Logisch ist daher der Fokus, den die USA auf die Vernichtung der iranischen Marine legen – beispielsweise mit der gezielten Aufspürung und Versenkung von bisher 16 Minenlegebooten der iranischen Marine. Insgesamt wurden schon über 40 iranische Schiffe versenkt, unter anderem durch die erstmalige Versenkung eines Schiffes (der iranischen Fregatte IRIS Dana) mit einem U-Boot-Torpedo seit dem Falklandkrieg.
Auch wenn bereits große Teile der iranischen Marine, insbesondere größere Schiffe, versenkt wurden und die iranische Küstenartillerie großteils zerstört wurde, geht von den verbliebenen, schwerer zu lokalisierenden und bekämpfbaren Teilen der iranischen Seestreitkräfte immer noch ein Gefahrenpotenzial aus.
Die Kombination aus (angedrohten) eskalatorischen Maßnahmen in der Straße von Hormuz, dem Wissen um die Gefahr, die von Seeminen ausgehen kann, sowie der offensichtlich gezielten Bewirkung von Handelsschiffen im Persischen Golf hat jedenfalls dazu geführt, dass der zwischenzeitlich leicht gesunkene Ölpreis erneut gestiegen ist – mit spürbaren Auswirkungen nicht nur an den Tankstellen, sondern für die gesamte Weltwirtschaft.
Welche Perspektiven gibt es?
Während von US-Präsident Trump Aussagen zu hören waren, die auf eine nahe Beendigung der Kampfhandlungen („… nothing left to target“) hindeuten könnten, ist von israelischer Seite eher das Gegenteil zu erwarten.
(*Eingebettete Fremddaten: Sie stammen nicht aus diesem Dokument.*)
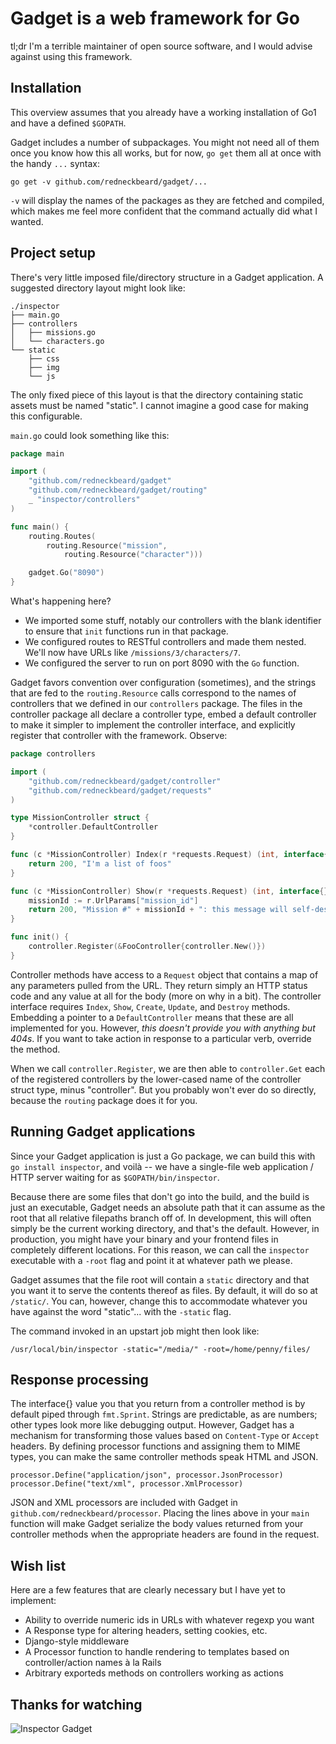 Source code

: Gadget is a web framework for Go
================================

tl;dr I'm a terrible maintainer of open source software, and I would advise
against using this framework.

Installation
------------

This overview assumes that you already have a working installation of Go1 and
have a defined `$GOPATH`.

Gadget includes a number of subpackages. You might not need all of them once
you know how this all works, but for now, `go get` them all at once with the
handy `...` syntax:

    go get -v github.com/redneckbeard/gadget/...

`-v` will display the names of the packages as they are fetched and compiled,
which makes me feel more confident that the command actually did what I wanted.

Project setup
-------------

There's very little imposed file/directory structure in a Gadget application. A
suggested directory layout might look like:

    ./inspector
    ├── main.go
    ├── controllers
    │   ├── missions.go
    │   └── characters.go
    └── static
        ├── css
        ├── img
        └── js

The only fixed piece of this layout is that the directory containing static
assets must be named "static". I cannot imagine a good case for making this
configurable.

`main.go` could look something like this:

```Go
package main

import (
	"github.com/redneckbeard/gadget"
	"github.com/redneckbeard/gadget/routing"
	_ "inspector/controllers"
)

func main() {
	routing.Routes(
		routing.Resource("mission",
			routing.Resource("character")))

	gadget.Go("8090")
}
```

What's happening here?

* We imported some stuff, notably our controllers with the blank identifier to ensure that `init` functions run in that package.
* We configured routes to RESTful controllers and made them nested. We'll now have URLs like `/missions/3/characters/7`.
* We configured the server to run on port 8090 with the `Go` function.

Gadget favors convention over configuration (sometimes), and the strings that are fed to the `routing.Resource` calls correspond to the names of controllers that we defined in our `controllers` package. The files in the controller package all declare a controller type, embed a default controller to make it simpler to implement the controller interface, and explicitly register that controller with the framework. Observe:

```Go
package controllers

import (
	"github.com/redneckbeard/gadget/controller"
	"github.com/redneckbeard/gadget/requests"
)

type MissionController struct {
	*controller.DefaultController
}

func (c *MissionController) Index(r *requests.Request) (int, interface{}) {
	return 200, "I'm a list of foos"
}

func (c *MissionController) Show(r *requests.Request) (int, interface{}) {
	missionId := r.UrlParams["mission_id"]
	return 200, "Mission #" + missionId + ": this message will self-destruct."
}

func init() {
	controller.Register(&FooController{controller.New()})
}
```

Controller methods have access to a `Request` object that contains a map of any parameters pulled from the URL. They return simply an HTTP status code and any value at all for the body (more on why in a bit). The controller interface requires `Index`, `Show`, `Create`, `Update`, and `Destroy` methods. Embedding a pointer to a `DefaultController` means that these are all implemented for you. However, _this doesn't provide you with anything but 404s_. If you want to take action in response to a particular verb, override the method.

When we call `controller.Register`, we are then able to `controller.Get` each
of the registered controllers by the lower-cased name of the controller struct
type, minus "controller". But you probably won't ever do so directly, because
the `routing` package does it for you.

Running Gadget applications
---------------------------

Since your Gadget application is just a Go package, we can build this with `go install inspector`, and voilà -- we have a single-file web application / HTTP server waiting for as `$GOPATH/bin/inspector`.

Because there are some files that don't go into the build, and the build is just an executable, Gadget needs an absolute path that it can assume as the root that all relative filepaths branch off of. In development, this will often simply be the current working directory, and that's the default. However, in production, you might have your binary and your frontend files in completely different locations. For this reason, we can call the `inspector` executable with a `-root` flag and point it at whatever path we please.

Gadget assumes that the file root will contain a `static` directory and that you want it to serve the contents thereof as files. By default, it will do so at `/static/`. You can, however, change this to accommodate whatever you have against the word "static"... with the `-static` flag.

The command invoked in an upstart job might then look like:

    /usr/local/bin/inspector -static="/media/" -root=/home/penny/files/

Response processing
-------------------

The interface{} value you that you return from a controller method is by
default piped through `fmt.Sprint`. Strings are predictable, as are numbers;
other types look more like debugging output. However, Gadget has a mechanism
for transforming those values based on `Content-Type` or `Accept` headers. By defining processor functions and assigning them to MIME types, you can make the same controller methods speak HTML and JSON.

    processor.Define("application/json", processor.JsonProcessor)
    processor.Define("text/xml", processor.XmlProcessor)

JSON and XML processors are included with Gadget in `github.com/redneckbeard/processor`. Placing the lines above in your `main` function will make Gadget serialize the body values returned from your controller methods when the appropriate headers are found in the request.

Wish list
---------

Here are a few features that are clearly necessary but I have yet to implement:

* Ability to override numeric ids in URLs with whatever regexp you want
* A Response type for altering headers, setting cookies, etc.
* Django-style middleware
* A Processor function to handle rendering to templates based on controller/action names à la Rails
* Arbitrary exporteds methods on controllers working as actions

Thanks for watching
-------------------

![Inspector Gadget](http://www.disneyclips.com/imagesnewb6/imageslwrakr01/inspectorgadget4.gif)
Weder sieht man das Ziel, im Iran eine Regierung zu haben, die die Auslöschung Israels nicht mehr als Staatsziel verfolgt, erreicht, noch das iranische Offensivpotenzial (ballistische Raketen) sowie die militärindustrielle Basis ausreichend geschwächt.
Auf iranischer Seite ist auch nach der Ernennung Modschtaba Chameneis kein Abgehen von der bisherigen Linie erkennbar. Bisher ist es der iranischen Führung gelungen, auch durch die schnelle Nachbesetzung getöteter Schlüsselpersonen politisch handlungsfähig zu bleiben. Die iranische Strategie, durch Bekämpfung wirtschaftlicher Einrichtungen der Golfstaaten und durch massive Reduktion des Gütertransports auf dem Seeweg Druck auf diese und die Weltöffentlichkeit auszuüben, wird mit hoher Wahrscheinlichkeit weiterverfolgt werden.
Ein Schlüsselfaktor dabei ist, wie lange die Mittel der Golfstaaten für die Aufrechterhaltung einer entsprechend effizienten Luftabwehr noch reichen – die bisher im Rahmen dieses Konflikts eingesetzten Patriot-Luftabwehrraketen haben vermutlich bereits die aktuelle Produktionsrate eines Jahres überschritten. Neben den Golfstaaten benötigen aber auch Israel und insbesondere die Ukraine diese Mittel dringend.
Neben der weiteren Entwicklung in der Straße von Hormuz könnte ein Eintritt der ebenfalls mit dem Iran verbündeten jemenitischen Houthis in den Krieg weitere entscheidende Auswirkungen zeigen. Möglich wäre eine Beeinträchtigung der Schifffahrt im Roten Meer und damit massive Einschränkungen für die Nutzbarkeit einer weiteren ganz wesentlichen maritimen Transportachse (Rotes Meer – Suezkanal – Mittelmeer) oder auch ein Einsatz von Drohnen und Raketen gegen die Golfstaaten und damit eine Überlastung der dortigen Abwehrfähigkeiten.